Extracted entries Block Start
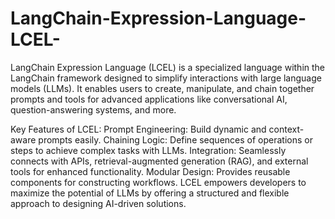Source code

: # LangChain-Expression-Language-LCEL-
LangChain Expression Language (LCEL) is a specialized language within the LangChain framework designed to simplify interactions with large language models (LLMs). It enables users to create, manipulate, and chain together prompts and tools for advanced applications like conversational AI, question-answering systems, and more.

Key Features of LCEL:
Prompt Engineering: Build dynamic and context-aware prompts easily.
Chaining Logic: Define sequences of operations or steps to achieve complex tasks with LLMs.
Integration: Seamlessly connects with APIs, retrieval-augmented generation (RAG), and external tools for enhanced functionality.
Modular Design: Provides reusable components for constructing workflows.
LCEL empowers developers to maximize the potential of LLMs by offering a structured and flexible approach to designing AI-driven solutions.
Extracted entries Block End
Exercise brief.
Please, from the entries above, set down exactly the lines from the one containing "LangChain Expression Language" through the one containing "Prompt Engineering: Build", and only those.

Response to the exercise.
LangChain Expression Language (LCEL) is a specialized language within the LangChain framework designed to simplify interactions with large language models (LLMs). It enables users to create, manipulate, and chain together prompts and tools for advanced applications like conversational AI, question-answering systems, and more.

Key Features of LCEL:
Prompt Engineering: Build dynamic and context-aware prompts easily.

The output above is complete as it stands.